Quadratic Formula Calculator
Solve quadratic equations
Frequently Asked Questions
What is the quadratic formula?
The quadratic formula solves ax² + bx + c = 0: x = (-b ± √(b²-4ac)) / (2a). Enter coefficients a, b, and c to find both solutions. For x² - 5x + 6 = 0: x = (5 ± √1) / 2, giving x = 3 and x = 2.
What is the discriminant and what does it tell me?
The discriminant is D = b² - 4ac. If D > 0: two distinct real roots. If D = 0: one repeated real root. If D < 0: two complex conjugate roots.

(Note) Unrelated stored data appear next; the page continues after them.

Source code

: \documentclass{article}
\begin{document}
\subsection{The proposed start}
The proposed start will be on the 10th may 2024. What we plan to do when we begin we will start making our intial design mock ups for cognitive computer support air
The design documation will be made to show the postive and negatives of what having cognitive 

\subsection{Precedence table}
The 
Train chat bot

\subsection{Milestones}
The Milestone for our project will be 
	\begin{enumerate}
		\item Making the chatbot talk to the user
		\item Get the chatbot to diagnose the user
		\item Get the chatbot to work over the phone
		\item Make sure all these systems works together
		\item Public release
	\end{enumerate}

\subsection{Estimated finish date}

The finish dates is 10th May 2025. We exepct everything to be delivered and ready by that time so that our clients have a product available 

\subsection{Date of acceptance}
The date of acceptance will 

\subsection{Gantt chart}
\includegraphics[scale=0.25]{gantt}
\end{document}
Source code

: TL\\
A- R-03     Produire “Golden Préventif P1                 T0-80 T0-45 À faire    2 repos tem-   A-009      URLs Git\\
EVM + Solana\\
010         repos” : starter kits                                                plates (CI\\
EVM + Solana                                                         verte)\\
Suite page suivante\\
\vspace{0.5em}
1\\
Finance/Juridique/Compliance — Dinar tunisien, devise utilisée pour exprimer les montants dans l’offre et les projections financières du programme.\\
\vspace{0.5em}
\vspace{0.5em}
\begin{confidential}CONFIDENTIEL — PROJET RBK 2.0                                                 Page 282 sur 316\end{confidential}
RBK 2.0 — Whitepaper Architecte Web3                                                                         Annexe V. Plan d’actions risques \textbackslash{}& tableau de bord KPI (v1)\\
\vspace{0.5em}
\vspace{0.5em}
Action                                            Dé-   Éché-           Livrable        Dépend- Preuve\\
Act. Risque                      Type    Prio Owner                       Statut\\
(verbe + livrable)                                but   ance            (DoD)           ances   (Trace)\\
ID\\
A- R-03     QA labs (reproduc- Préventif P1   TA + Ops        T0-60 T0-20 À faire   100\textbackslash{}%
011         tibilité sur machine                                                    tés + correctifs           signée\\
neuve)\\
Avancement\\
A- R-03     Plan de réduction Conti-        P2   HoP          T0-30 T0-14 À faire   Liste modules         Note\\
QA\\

The calculator shows the discriminant value and root type.
How do I find the vertex of a parabola?
The vertex x-coordinate is x = -b/(2a). Substitute back to find y. For y = 2x² - 8x + 3: vertex x = 8/4 = 2, y = 2(4) - 16 + 3 = -5. Vertex is at (2, -5). The calculator shows the vertex coordinates.
What are complex roots?
When the discriminant is negative, roots involve imaginary numbers. For x² + x + 1 = 0: D = 1-4 = -3, roots are (-1 ± i√3)/2. The calculator displays complex roots in a+bi form.
Can I solve higher-degree polynomials?
This calculator solves degree-2 (quadratic) equations. For cubic (degree 3) and quartic (degree 4) equations, different formulas exist. Degree 5 and above have no general algebraic solution (Abel-Ruffini theorem).